(Beginning of PROVIDED MATERIAL)
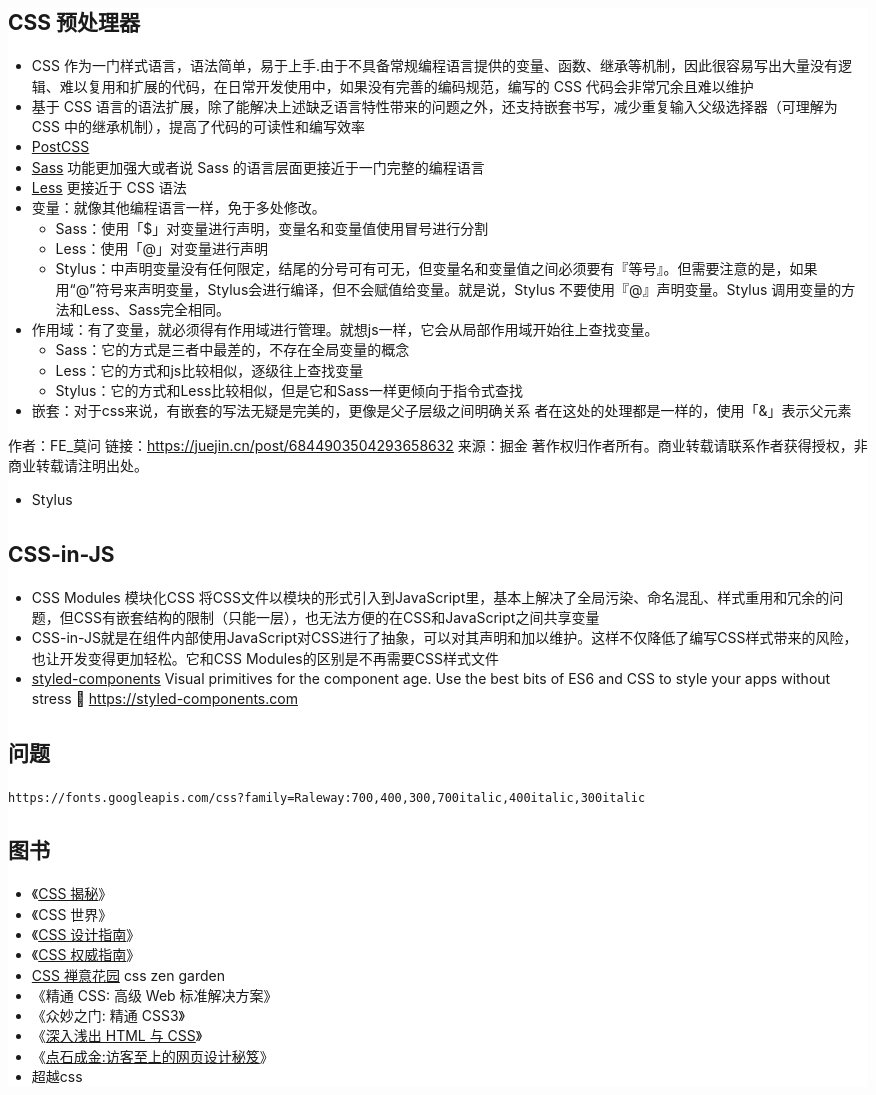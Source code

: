 ## CSS 预处理器

* CSS 作为一门样式语言，语法简单，易于上手.由于不具备常规编程语言提供的变量、函数、继承等机制，因此很容易写出大量没有逻辑、难以复用和扩展的代码，在日常开发使用中，如果没有完善的编码规范，编写的 CSS 代码会非常冗余且难以维护
* 基于 CSS 语言的语法扩展，除了能解决上述缺乏语言特性带来的问题之外，还支持嵌套书写，减少重复输入父级选择器（可理解为 CSS 中的继承机制），提高了代码的可读性和编写效率
* [PostCSS](./postcss.md)
* [Sass](./sass.nd) 功能更加强大或者说 Sass 的语言层面更接近于一门完整的编程语言
* [Less](./less.md) 更接近于 CSS 语法
* 变量：就像其他编程语言一样，免于多处修改。
  - Sass：使用「$」对变量进行声明，变量名和变量值使用冒号进行分割
  - Less：使用「@」对变量进行声明
  - Stylus：中声明变量没有任何限定，结尾的分号可有可无，但变量名和变量值之间必须要有『等号』。但需要注意的是，如果用“@”符号来声明变量，Stylus会进行编译，但不会赋值给变量。就是说，Stylus 不要使用『@』声明变量。Stylus 调用变量的方法和Less、Sass完全相同。
* 作用域：有了变量，就必须得有作用域进行管理。就想js一样，它会从局部作用域开始往上查找变量。
  - Sass：它的方式是三者中最差的，不存在全局变量的概念
  - Less：它的方式和js比较相似，逐级往上查找变量
  - Stylus：它的方式和Less比较相似，但是它和Sass一样更倾向于指令式查找
* 嵌套：对于css来说，有嵌套的写法无疑是完美的，更像是父子层级之间明确关系
  者在这处的处理都是一样的，使用「&」表示父元素

作者：FE_莫问
链接：<https://juejin.cn/post/6844903504293658632>
来源：掘金
著作权归作者所有。商业转载请联系作者获得授权，非商业转载请注明出处。

* Stylus

## CSS-in-JS

* CSS Modules 模块化CSS 将CSS文件以模块的形式引入到JavaScript里，基本上解决了全局污染、命名混乱、样式重用和冗余的问题，但CSS有嵌套结构的限制（只能一层），也无法方便的在CSS和JavaScript之间共享变量
* CSS-in-JS就是在组件内部使用JavaScript对CSS进行了抽象，可以对其声明和加以维护。这样不仅降低了编写CSS样式带来的风险，也让开发变得更加轻松。它和CSS Modules的区别是不再需要CSS样式文件
* [styled-components](https://github.com/styled-components/styled-components) Visual primitives for the component age. Use the best bits of ES6 and CSS to style your apps without stress 💅 <https://styled-components.com>

## 问题

```
https://fonts.googleapis.com/css?family=Raleway:700,400,300,700italic,400italic,300italic
```

## 图书

* 《[CSS 揭秘](https://www.amazon.cn/gp/product/B01ET3FO86)》
* 《CSS 世界》
* 《[CSS 设计指南](https://www.amazon.cn/gp/product/B00M2DKZ1W)》
* 《[CSS 权威指南](https://www.amazon.cn/gp/product/B0011F5SIC)》
* [CSS 禅意花园](http://www.csszengarden.com/) css zen garden
* 《精通 CSS: 高级 Web 标准解决方案》
* 《众妙之门: 精通 CSS3》
* 《[深入浅出 HTML 与 CSS](https://www.amazon.cn/gp/product/B01LXL42O5)》
* 《[点石成金:访客至上的网页设计秘笈](https://www.amazon.cn/gp/product/B00QGA04RM)》
* 超越css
(End of PROVIDED MATERIAL)
Looking at the data above, write out exactly the lines that start at the one containing "CSS Modules 模块化CSS" and end at the one containing "stress 💅 <https://styled-components.com>"; include both and nothing beyond.

SOLUTION:
* CSS Modules 模块化CSS 将CSS文件以模块的形式引入到JavaScript里，基本上解决了全局污染、命名混乱、样式重用和冗余的问题，但CSS有嵌套结构的限制（只能一层），也无法方便的在CSS和JavaScript之间共享变量
* CSS-in-JS就是在组件内部使用JavaScript对CSS进行了抽象，可以对其声明和加以维护。这样不仅降低了编写CSS样式带来的风险，也让开发变得更加轻松。它和CSS Modules的区别是不再需要CSS样式文件
* [styled-components](https://github.com/styled-components/styled-components) Visual primitives for the component age. Use the best bits of ES6 and CSS to style your apps without stress 💅 <https://styled-components.com>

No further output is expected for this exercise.